Brady should not be hassled too much, given that John Abraham is out for the year and that the Jet linebackers are beginning to show signs of age. The Patriots should be able to put some points on the board. Therefore, it is imperative that the Patriots get after Pennington and shut him down and not let him get the ball to the fleet Santana Moss or the sometimes unreliable Curtis Conway or the silent killer Anthony Becht.
Bill Belichick and Romeo Crennel have likely studied hours and hours of game tape, being that they cannot say that they have yet found a way to stop Pennington. Pennington's strength is in his deadly accuracy, and the best way to take that strength away is to chip and hit receivers like in Super Bowl XXXVI, as well as to hurry Pennington so as to disrupt his rhythm.
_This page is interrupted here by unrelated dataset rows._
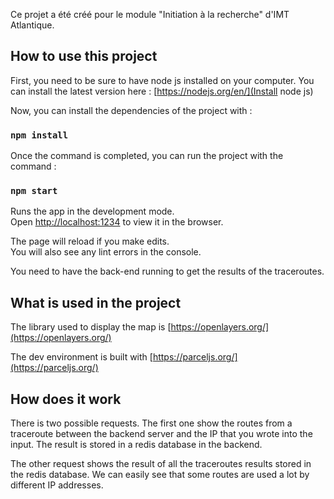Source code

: Ce projet a été créé pour le module "Initiation à la recherche" d'IMT Atlantique.

## How to use this project

First, you need to be sure to have node js installed on your computer. You can install the latest version here :
[https://nodejs.org/en/](Install node js)

Now, you can install the dependencies of the project with :

### `npm install`

Once the command is completed, you can run the project with the command :

### `npm start`

Runs the app in the development mode.<br />
Open [http://localhost:1234](http://localhost:1234) to view it in the browser.

The page will reload if you make edits.<br />
You will also see any lint errors in the console.

You need to have the back-end running to get the results of the traceroutes.

## What is used in the project

The library used to display the map is [https://openlayers.org/](https://openlayers.org/)

The dev environment is built with [https://parceljs.org/](https://parceljs.org/)

## How does it work

There is two possible requests. The first one show the routes from a traceroute between the backend server and the IP that you wrote into the input.
The result is stored in a redis database in the backend.

The other request shows the result of all the traceroutes results stored in the redis database.
We can easily see that some routes are used a lot by different IP addresses. 

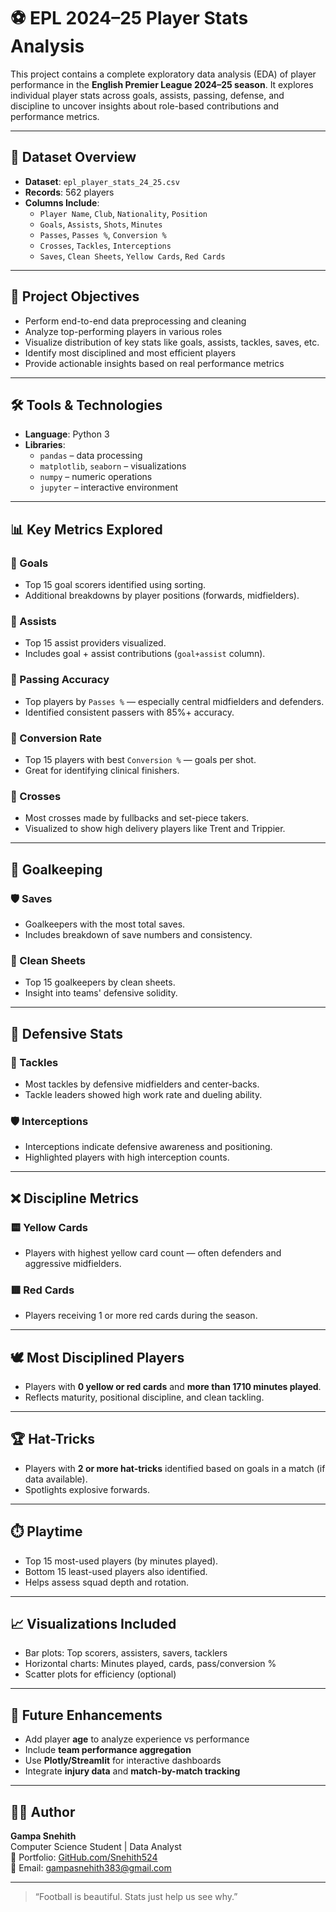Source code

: # ⚽ EPL 2024–25 Player Stats Analysis

This project contains a complete exploratory data analysis (EDA) of player performance in the **English Premier League 2024–25 season**. It explores individual player stats across goals, assists, passing, defense, and discipline to uncover insights about role-based contributions and performance metrics.

---

## 📁 Dataset Overview

- **Dataset**: `epl_player_stats_24_25.csv`
- **Records**: 562 players
- **Columns Include**:
  - `Player Name`, `Club`, `Nationality`, `Position`
  - `Goals`, `Assists`, `Shots`, `Minutes`
  - `Passes`, `Passes %`, `Conversion %`
  - `Crosses`, `Tackles`, `Interceptions`
  - `Saves`, `Clean Sheets`, `Yellow Cards`, `Red Cards`

---

## 🎯 Project Objectives

- Perform end-to-end data preprocessing and cleaning
- Analyze top-performing players in various roles
- Visualize distribution of key stats like goals, assists, tackles, saves, etc.
- Identify most disciplined and most efficient players
- Provide actionable insights based on real performance metrics

---

## 🛠️ Tools & Technologies

- **Language**: Python 3
- **Libraries**:  
  - `pandas` – data processing  
  - `matplotlib`, `seaborn` – visualizations  
  - `numpy` – numeric operations  
  - `jupyter` – interactive environment

---

## 📊 Key Metrics Explored

### 🥅 Goals
- Top 15 goal scorers identified using sorting.
- Additional breakdowns by player positions (forwards, midfielders).

### 🎯 Assists
- Top 15 assist providers visualized.
- Includes goal + assist contributions (`goal+assist` column).

### 🧠 Passing Accuracy
- Top players by `Passes %` — especially central midfielders and defenders.
- Identified consistent passers with 85%+ accuracy.

### 🚀 Conversion Rate
- Top 15 players with best `Conversion %` — goals per shot.
- Great for identifying clinical finishers.

### 🎯 Crosses
- Most crosses made by fullbacks and set-piece takers.
- Visualized to show high delivery players like Trent and Trippier.

---

## 🧤 Goalkeeping

### 🛡️ Saves
- Goalkeepers with the most total saves.
- Includes breakdown of save numbers and consistency.

### 🧼 Clean Sheets
- Top 15 goalkeepers by clean sheets.
- Insight into teams' defensive solidity.

---

## 🧱 Defensive Stats

### 🥷 Tackles
- Most tackles by defensive midfielders and center-backs.
- Tackle leaders showed high work rate and dueling ability.

### 🛡️ Interceptions
- Interceptions indicate defensive awareness and positioning.
- Highlighted players with high interception counts.

---

## ❌ Discipline Metrics

### 🟨 Yellow Cards
- Players with highest yellow card count — often defenders and aggressive midfielders.

### 🟥 Red Cards
- Players receiving 1 or more red cards during the season.

---

## 🕊️ Most Disciplined Players

- Players with **0 yellow or red cards** and **more than 1710 minutes played**.
- Reflects maturity, positional discipline, and clean tackling.

---

## 🏆 Hat-Tricks

- Players with **2 or more hat-tricks** identified based on goals in a match (if data available).
- Spotlights explosive forwards.

---

## ⏱️ Playtime

- Top 15 most-used players (by minutes played).
- Bottom 15 least-used players also identified.
- Helps assess squad depth and rotation.

---

## 📈 Visualizations Included

- Bar plots: Top scorers, assisters, savers, tacklers
- Horizontal charts: Minutes played, cards, pass/conversion %
- Scatter plots for efficiency (optional)

---

## 📌 Future Enhancements

- Add player **age** to analyze experience vs performance
- Include **team performance aggregation**
- Use **Plotly/Streamlit** for interactive dashboards
- Integrate **injury data** and **match-by-match tracking**

---

## 🧑‍💻 Author

**Gampa Snehith**  
Computer Science Student | Data Analyst  
📍 Portfolio: [GitHub.com/Snehith524](https://github.com/Snehith524)  
📧 Email: gampasnehith383@gmail.com  

---

> “Football is beautiful. Stats just help us see why.”

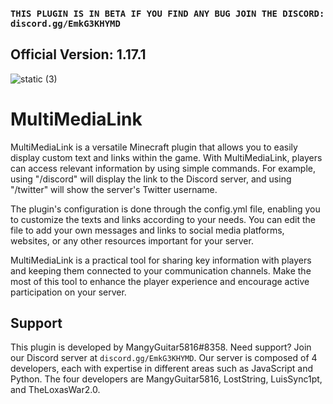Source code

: ### ``THIS PLUGIN IS IN BETA IF YOU FIND ANY BUG JOIN THE DISCORD: discord.gg/EmkG3KHYMD ``
## Official Version: 1.17.1
![static (3)](https://github.com/MangyGuitar/MultiMediaLink/assets/114024328/ae89f123-9dad-4dce-bd45-ad819aae106d)
# MultiMediaLink

MultiMediaLink is a versatile Minecraft plugin that allows you to easily display custom text and links within the game. With MultiMediaLink, players can access relevant information by using simple commands. For example, using "/discord" will display the link to the Discord server, and using "/twitter" will show the server's Twitter username.

The plugin's configuration is done through the config.yml file, enabling you to customize the texts and links according to your needs. You can edit the file to add your own messages and links to social media platforms, websites, or any other resources important for your server.

MultiMediaLink is a practical tool for sharing key information with players and keeping them connected to your communication channels. Make the most of this tool to enhance the player experience and encourage active participation on your server.

## Support
This plugin is developed by MangyGuitar5816#8358. Need support? Join our Discord server at `discord.gg/EmkG3KHYMD`. Our server is composed of 4 developers, each with expertise in different areas such as JavaScript and Python. The four developers are MangyGuitar5816, LostString, LuisSync1pt, and TheLoxasWar2.0.


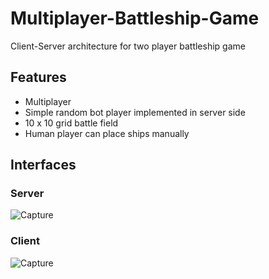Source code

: # Multiplayer-Battleship-Game
Client-Server architecture for two player battleship game

## Features
- Multiplayer
- Simple random bot player implemented in server side
- 10 x 10 grid battle field
- Human player can place ships manually

## Interfaces
### Server
![Capture](https://user-images.githubusercontent.com/34955038/84030463-b9384680-a9b1-11ea-9d56-c7bf5162cd3c.PNG)

### Client
![Capture](https://user-images.githubusercontent.com/34955038/84030521-d705ab80-a9b1-11ea-8720-233c4fb36a85.PNG)
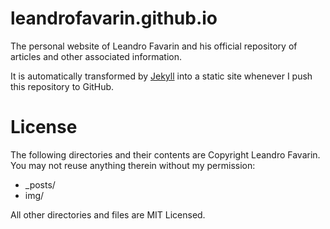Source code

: # leandrofavarin.github.io

The personal website of Leandro Favarin and his official repository of articles and other associated information.

It is automatically transformed by [Jekyll](http://github.com/mojombo/jekyll) into a static site whenever I push this repository to GitHub.

# License

The following directories and their contents are Copyright Leandro Favarin. You may not reuse anything therein without my permission:

* _posts/
* img/

All other directories and files are MIT Licensed.
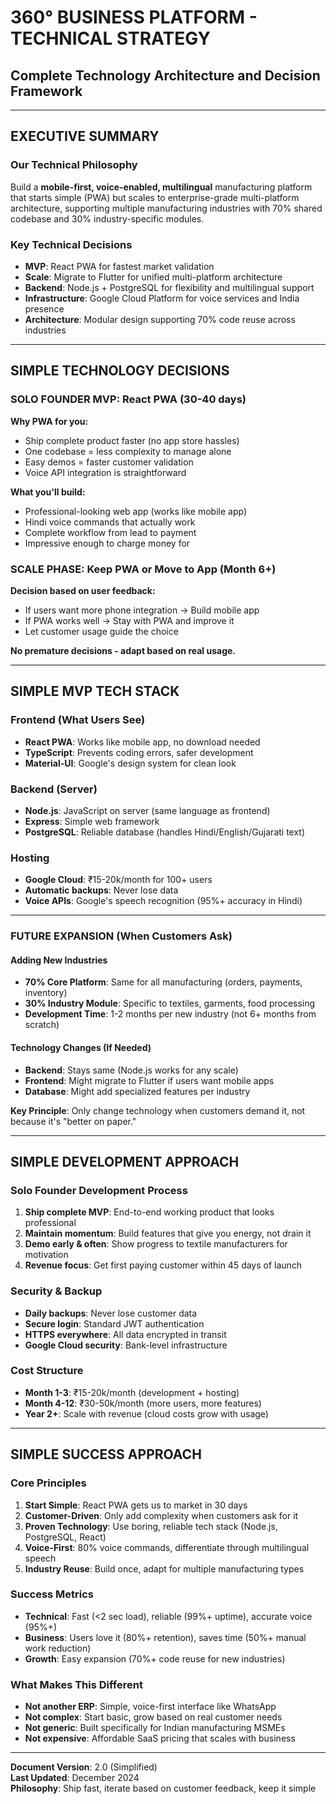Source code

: # 360° BUSINESS PLATFORM - TECHNICAL STRATEGY
## Complete Technology Architecture and Decision Framework

---

## **EXECUTIVE SUMMARY**

### **Our Technical Philosophy**
Build a **mobile-first, voice-enabled, multilingual** manufacturing platform that starts simple (PWA) but scales to enterprise-grade multi-platform architecture, supporting multiple manufacturing industries with 70% shared codebase and 30% industry-specific modules.

### **Key Technical Decisions**
- **MVP**: React PWA for fastest market validation
- **Scale**: Migrate to Flutter for unified multi-platform architecture  
- **Backend**: Node.js + PostgreSQL for flexibility and multilingual support
- **Infrastructure**: Google Cloud Platform for voice services and India presence
- **Architecture**: Modular design supporting 70% code reuse across industries

---

## **SIMPLE TECHNOLOGY DECISIONS**

### **SOLO FOUNDER MVP: React PWA (30-40 days)**
**Why PWA for you:**
- Ship complete product faster (no app store hassles)
- One codebase = less complexity to manage alone
- Easy demos = faster customer validation
- Voice API integration is straightforward

**What you'll build:**
- Professional-looking web app (works like mobile app)
- Hindi voice commands that actually work
- Complete workflow from lead to payment
- Impressive enough to charge money for

### **SCALE PHASE: Keep PWA or Move to App (Month 6+)**
**Decision based on user feedback:**
- If users want more phone integration → Build mobile app
- If PWA works well → Stay with PWA and improve it
- Let customer usage guide the choice

**No premature decisions - adapt based on real usage.**

---

## **SIMPLE MVP TECH STACK**

### **Frontend (What Users See)**
- **React PWA**: Works like mobile app, no download needed
- **TypeScript**: Prevents coding errors, safer development
- **Material-UI**: Google's design system for clean look

### **Backend (Server)**
- **Node.js**: JavaScript on server (same language as frontend)
- **Express**: Simple web framework
- **PostgreSQL**: Reliable database (handles Hindi/English/Gujarati text)

### **Hosting**
- **Google Cloud**: ₹15-20k/month for 100+ users
- **Automatic backups**: Never lose data
- **Voice APIs**: Google's speech recognition (95%+ accuracy in Hindi)

---

### **FUTURE EXPANSION (When Customers Ask)**

#### **Adding New Industries**
- **70% Core Platform**: Same for all manufacturing (orders, payments, inventory)
- **30% Industry Module**: Specific to textiles, garments, food processing
- **Development Time**: 1-2 months per new industry (not 6+ months from scratch)

#### **Technology Changes (If Needed)**
- **Backend**: Stays same (Node.js works for any scale)
- **Frontend**: Might migrate to Flutter if users want mobile apps
- **Database**: Might add specialized features per industry

**Key Principle**: Only change technology when customers demand it, not because it's "better on paper."

---

## **SIMPLE DEVELOPMENT APPROACH**

### **Solo Founder Development Process**
1. **Ship complete MVP**: End-to-end working product that looks professional
2. **Maintain momentum**: Build features that give you energy, not drain it
3. **Demo early & often**: Show progress to textile manufacturers for motivation
4. **Revenue focus**: Get first paying customer within 45 days of launch

### **Security & Backup**
- **Daily backups**: Never lose customer data
- **Secure login**: Standard JWT authentication
- **HTTPS everywhere**: All data encrypted in transit
- **Google Cloud security**: Bank-level infrastructure

### **Cost Structure**
- **Month 1-3**: ₹15-20k/month (development + hosting)
- **Month 4-12**: ₹30-50k/month (more users, more features)
- **Year 2+**: Scale with revenue (cloud costs grow with usage)

---

## **SIMPLE SUCCESS APPROACH**

### **Core Principles**
1. **Start Simple**: React PWA gets us to market in 30 days
2. **Customer-Driven**: Only add complexity when customers ask for it  
3. **Proven Technology**: Use boring, reliable tech stack (Node.js, PostgreSQL, React)
4. **Voice-First**: 80% voice commands, differentiate through multilingual speech
5. **Industry Reuse**: Build once, adapt for multiple manufacturing types

### **Success Metrics**
- **Technical**: Fast (<2 sec load), reliable (99%+ uptime), accurate voice (95%+)
- **Business**: Users love it (80%+ retention), saves time (50%+ manual work reduction)
- **Growth**: Easy expansion (70%+ code reuse for new industries)

### **What Makes This Different**
- **Not another ERP**: Simple, voice-first interface like WhatsApp
- **Not complex**: Start basic, grow based on real customer needs  
- **Not generic**: Built specifically for Indian manufacturing MSMEs
- **Not expensive**: Affordable SaaS pricing that scales with business

---

**Document Version**: 2.0 (Simplified)  
**Last Updated**: December 2024  
**Philosophy**: Ship fast, iterate based on customer feedback, keep it simple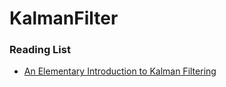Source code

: # KalmanFilter

### Reading List
- [An Elementary Introduction to Kalman Filtering](https://arxiv.org/pdf/1710.04055.pdf)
What Belichick might want to do is to focus his attack on the right side of the Jet line, and guard Brent Smith and tackle Kareem McKenzie. Sending in someone like Law on corner blitzes might be risky with rookie Eugene Wilson in the secondary, but Law might have enough speed to reach Pennington. Harrison will no doubt be involved in blitz packages, but Law could bring a dimension which the Jets might find hard to solve. Willie McGinest will be matched up with Jason Fabini on the other side, which might be a wash, but if McGinest can tie up Fabini effectively, Mike Vrabel might then be able to wreak havoc from that side.
Martin is still Martin, and he still hates the Patriots as much as ever. He always plays well against them, but the Patriots are never better equipped to stop him. Martin must be neutralized in order for the Patriots to effectively work on Pennington.
The Joisey crowd will be hot for their home team, and as anti-Patriot as can be. But this is a road venue that the Patriots can deal with, as stated earlier. The Patriots will be comfortable in this venue, and as long as they are more committed to winning than the Jets are, things should go okay.
But if Pennington is allowed to succeed, the Patriots will head back home with their tails between their legs, and the road to Houston may then run through either Kansas City or Indianapolis.
But that last statement is really unnecessary. Jets. HFA. Stiffed in the Pro Bowl. Bring it on, and a night early at that.